• _Work instruction_
Would you repeat each line below exactly, without the pictures?

** Given records follows **

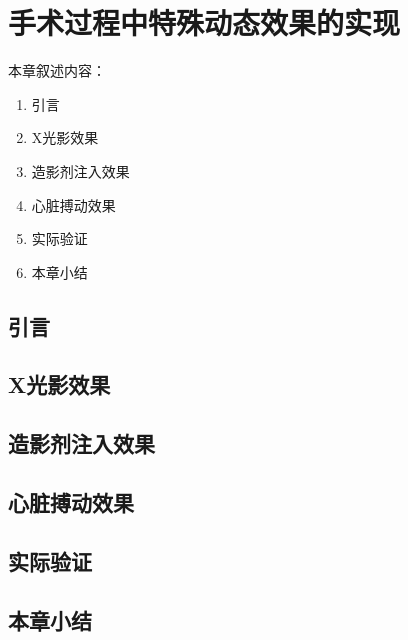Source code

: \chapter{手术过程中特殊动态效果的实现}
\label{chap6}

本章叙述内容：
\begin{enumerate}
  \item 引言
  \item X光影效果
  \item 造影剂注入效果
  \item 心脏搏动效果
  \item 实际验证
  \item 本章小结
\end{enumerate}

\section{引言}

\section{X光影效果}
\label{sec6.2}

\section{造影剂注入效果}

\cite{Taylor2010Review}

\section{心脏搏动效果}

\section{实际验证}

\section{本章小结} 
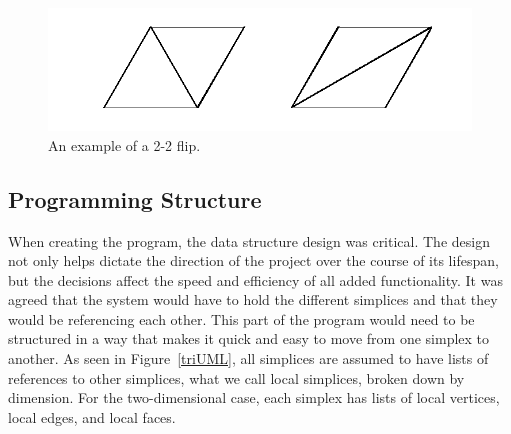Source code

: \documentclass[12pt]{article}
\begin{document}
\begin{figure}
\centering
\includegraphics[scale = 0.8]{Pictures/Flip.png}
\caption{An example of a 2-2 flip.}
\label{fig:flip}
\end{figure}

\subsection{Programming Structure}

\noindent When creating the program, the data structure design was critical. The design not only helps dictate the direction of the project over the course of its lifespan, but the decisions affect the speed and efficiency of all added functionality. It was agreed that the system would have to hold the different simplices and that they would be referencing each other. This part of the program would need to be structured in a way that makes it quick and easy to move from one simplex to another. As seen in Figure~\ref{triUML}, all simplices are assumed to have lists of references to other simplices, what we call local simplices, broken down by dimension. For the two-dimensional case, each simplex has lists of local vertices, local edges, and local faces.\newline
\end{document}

** End of Given records **

• _Exercise result_
Source code

: \chapter{手术过程中特殊动态效果的实现}
\label{chap6}

本章叙述内容：
\begin{enumerate}
  \item 引言
  \item X光影效果
  \item 造影剂注入效果
  \item 心脏搏动效果
  \item 实际验证
  \item 本章小结
\end{enumerate}

\section{引言}

\section{X光影效果}
\label{sec6.2}

\section{造影剂注入效果}

\cite{Taylor2010Review}

\section{心脏搏动效果}

\section{实际验证}

\section{本章小结} 
Source code

: \documentclass[12pt]{article}
\begin{document}
\begin{figure}
\centering
\includegraphics[scale = 0.8]{Pictures/Flip.png}
\caption{An example of a 2-2 flip.}
\label{fig:flip}
\end{figure}

\subsection{Programming Structure}

\noindent When creating the program, the data structure design was critical. The design not only helps dictate the direction of the project over the course of its lifespan, but the decisions affect the speed and efficiency of all added functionality. It was agreed that the system would have to hold the different simplices and that they would be referencing each other. This part of the program would need to be structured in a way that makes it quick and easy to move from one simplex to another. As seen in Figure~\ref{triUML}, all simplices are assumed to have lists of references to other simplices, what we call local simplices, broken down by dimension. For the two-dimensional case, each simplex has lists of local vertices, local edges, and local faces.\newline
\end{document}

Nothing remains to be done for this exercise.